I just got done talking to my best friend Barb, she is more than a best friend she is more like a sister to me. I miss her alot! She moved a few months ago 3 hrs away, i know that it isn't that far but to me it feels like its forever away. I used to be able to drive over in 10 minutes to go do this, that or the other thing...whenever we need to get away from kids, husbands or whatever, we would just call one another and go on a girls night out and just get away. I miss that with all my heart. Barb has always been there for me, we started off as classmates in jr. high we had the same typing class. We did not however become friends till high school, we were very close and did alot of the rebellious things that teenage girls do. It got magnified with the presense of my first car! Skipping school to go to a place called butterfly suite (a arcade) and sneeking around to different houses to drink during lunch. Those were the days! Alot of fun times were had back when we were 16. It's going on 18 years of knowing Barb and we've only had one big fight that ended our relationship...to this day i don't even know what the fight was about...and neither does she...but i think that it was the fact that she had a boyfriend at the time and me and another mutual friend did not have boyfriends...she wanted to spend all of her time with him...sounds petty now...but then it was a big deal! I'm not sure if that was it...but who cares now! Barb and i have been there for each other throughout the years...during her pregnancy's her weddings...1st and 2nd to the same man. And she for me during mine. We have been there for each other thru thick and thin...and i think that we will always be there. I always introduced her as my adopted sister. We have the relationship that i wished that i had with my real sister...but sadly that is not the case...
My family has excepted Barb as a sister to me...and hers with me!!!!! They know that we are special special friends and that i would do anything that was in reach to help her.
Now it sounds like that Barb has been my only friend...but that is not the case...I have been blessed with many friends in my life...some of which were boys....I had a really great "boy that was a friend" by the name of Gary....Gary was a great boy that grew up to be a special man. And i am honored that we still chat today. Whether it is by email or instant messanger from time to time...I miss him!!! Gary i have known longer than i have known Barb...Gary and i went to elementary school together. He was a friend of another friend of mine by the name of Charlie...that's how we met... Gary and i stayed really close throughout the years and it did not take long to figure out that i had a crush on him during high school....but we both figured out that it would not be a good idea for nothing to come of it, we would have ruined a great friendship!
I treasure that...Even after fighting with one of his old girlfriends, he did not leave my side and that was the only thing that i worried about after the fight. That he would never talk to me again. Thank God that was not so. He grew up and started working for a hospital and he made a really good life for himself in Illinois. He married and had the cutest little girl named Sophia.
I also have another "boy that is a friend" by the name of Dave I don't remember exactly how that we became friends but i am really sure that it came about thru Gary....We still have contact with eachother thru the computer even after he moved to tennessee... He is really into computers and he is who i turn to when i have problems with mine...or trying to figure out how something works. He always had a computer i can remember him having a computer in his bedroom before i even knew what a computer could do. He is a sweetheart of a guy that me and my gal pals would love to tease and shock him with different things that teenagers did back then.. He was always a great sport about those things... He has given me alot of good advice throughout the years and i am honored to be his friend and i hope that we will always be friends.

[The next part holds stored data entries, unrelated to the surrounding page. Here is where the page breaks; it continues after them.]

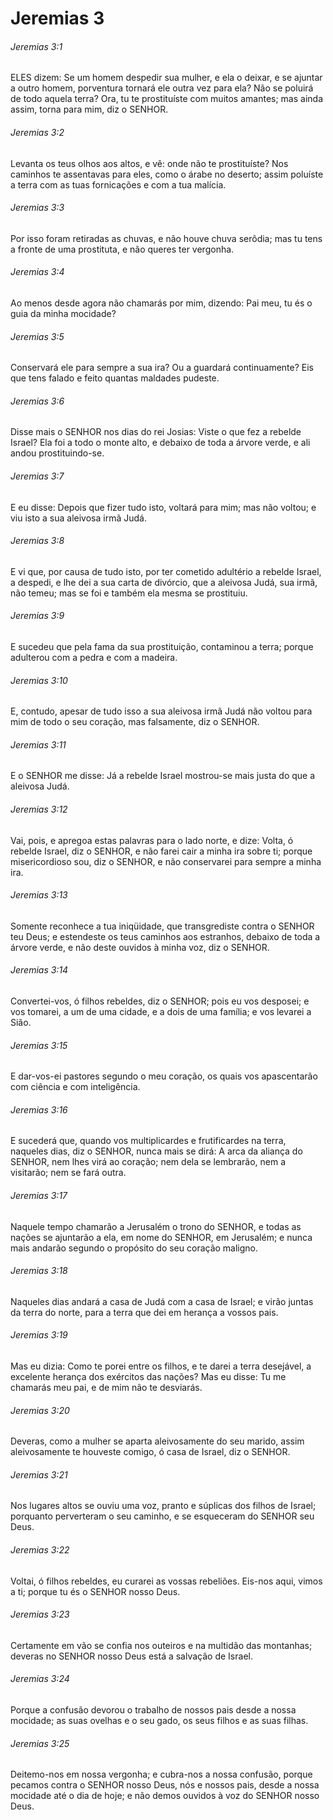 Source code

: # Jeremias 3

###### Jeremias 3:1

ELES dizem: Se um homem despedir sua mulher, e ela o deixar, e se ajuntar a outro homem, porventura tornará ele outra vez para ela? Não se poluirá de todo aquela terra? Ora, tu te prostituíste com muitos amantes; mas ainda assim, torna para mim, diz o SENHOR.

###### Jeremias 3:2

Levanta os teus olhos aos altos, e vê: onde não te prostituíste? Nos caminhos te assentavas para eles, como o árabe no deserto; assim poluíste a terra com as tuas fornicações e com a tua malícia.

###### Jeremias 3:3

Por isso foram retiradas as chuvas, e não houve chuva serôdia; mas tu tens a fronte de uma prostituta, e não queres ter vergonha.

###### Jeremias 3:4

Ao menos desde agora não chamarás por mim, dizendo: Pai meu, tu és o guia da minha mocidade?

###### Jeremias 3:5

Conservará ele para sempre a sua ira? Ou a guardará continuamente? Eis que tens falado e feito quantas maldades pudeste.

###### Jeremias 3:6

Disse mais o SENHOR nos dias do rei Josias: Viste o que fez a rebelde Israel? Ela foi a todo o monte alto, e debaixo de toda a árvore verde, e ali andou prostituindo-se.

###### Jeremias 3:7

E eu disse: Depois que fizer tudo isto, voltará para mim; mas não voltou; e viu isto a sua aleivosa irmã Judá.

###### Jeremias 3:8

E vi que, por causa de tudo isto, por ter cometido adultério a rebelde Israel, a despedi, e lhe dei a sua carta de divórcio, que a aleivosa Judá, sua irmã, não temeu; mas se foi e também ela mesma se prostituiu.

###### Jeremias 3:9

E sucedeu que pela fama da sua prostituição, contaminou a terra; porque adulterou com a pedra e com a madeira.

###### Jeremias 3:10

E, contudo, apesar de tudo isso a sua aleivosa irmã Judá não voltou para mim de todo o seu coração, mas falsamente, diz o SENHOR.

###### Jeremias 3:11

E o SENHOR me disse: Já a rebelde Israel mostrou-se mais justa do que a aleivosa Judá.

###### Jeremias 3:12

Vai, pois, e apregoa estas palavras para o lado norte, e dize: Volta, ó rebelde Israel, diz o SENHOR, e não farei cair a minha ira sobre ti; porque misericordioso sou, diz o SENHOR, e não conservarei para sempre a minha ira.

###### Jeremias 3:13

Somente reconhece a tua iniqüidade, que transgrediste contra o SENHOR teu Deus; e estendeste os teus caminhos aos estranhos, debaixo de toda a árvore verde, e não deste ouvidos à minha voz, diz o SENHOR.

###### Jeremias 3:14

Convertei-vos, ó filhos rebeldes, diz o SENHOR; pois eu vos desposei; e vos tomarei, a um de uma cidade, e a dois de uma família; e vos levarei a Sião.

###### Jeremias 3:15

E dar-vos-ei pastores segundo o meu coração, os quais vos apascentarão com ciência e com inteligência.

###### Jeremias 3:16

E sucederá que, quando vos multiplicardes e frutificardes na terra, naqueles dias, diz o SENHOR, nunca mais se dirá: A arca da aliança do SENHOR, nem lhes virá ao coração; nem dela se lembrarão, nem a visitarão; nem se fará outra.

###### Jeremias 3:17

Naquele tempo chamarão a Jerusalém o trono do SENHOR, e todas as nações se ajuntarão a ela, em nome do SENHOR, em Jerusalém; e nunca mais andarão segundo o propósito do seu coração maligno.

###### Jeremias 3:18

Naqueles dias andará a casa de Judá com a casa de Israel; e virão juntas da terra do norte, para a terra que dei em herança a vossos pais.

###### Jeremias 3:19

Mas eu dizia: Como te porei entre os filhos, e te darei a terra desejável, a excelente herança dos exércitos das nações? Mas eu disse: Tu me chamarás meu pai, e de mim não te desviarás.

###### Jeremias 3:20

Deveras, como a mulher se aparta aleivosamente do seu marido, assim aleivosamente te houveste comigo, ó casa de Israel, diz o SENHOR.

###### Jeremias 3:21

Nos lugares altos se ouviu uma voz, pranto e súplicas dos filhos de Israel; porquanto perverteram o seu caminho, e se esqueceram do SENHOR seu Deus.

###### Jeremias 3:22

Voltai, ó filhos rebeldes, eu curarei as vossas rebeliões. Eis-nos aqui, vimos a ti; porque tu és o SENHOR nosso Deus.

###### Jeremias 3:23

Certamente em vão se confia nos outeiros e na multidão das montanhas; deveras no SENHOR nosso Deus está a salvação de Israel.

###### Jeremias 3:24

Porque a confusão devorou o trabalho de nossos pais desde a nossa mocidade; as suas ovelhas e o seu gado, os seus filhos e as suas filhas.

###### Jeremias 3:25

Deitemo-nos em nossa vergonha; e cubra-nos a nossa confusão, porque pecamos contra o SENHOR nosso Deus, nós e nossos pais, desde a nossa mocidade até o dia de hoje; e não demos ouvidos à voz do SENHOR nosso Deus.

I also had a girlfiend named Jeanette back in the day....between me and Barb and Jeanette we were pistols! Always never in school, I would take them to school and i would say i am going back home to bed...they would say if your not going ...i'm not going...so instead of going to bed we would always scronge for money to go to the butterfly suite. At one point in time she was kicked out of her house for some reason and my mother and father gave her a break and let her move into out house...it was great for awhile and we were really close...we both had boyfriends and would go out alot with them. We stayed in touch for awhile but sadly we lost touch! i miss her...she was always very hyper...the last i heard she had alot of medical problems and God i hope that all is well with her today...I hope that we can someday regain that friendship back!
I've been thru alot in my life and the one thing that i can honestly say is that i always had and have great friends that i can depend on! Most of which have never let me down....
and on that note i will leave this...hoping that my friendship means as much to them as theirs means to me!!!!!!!!!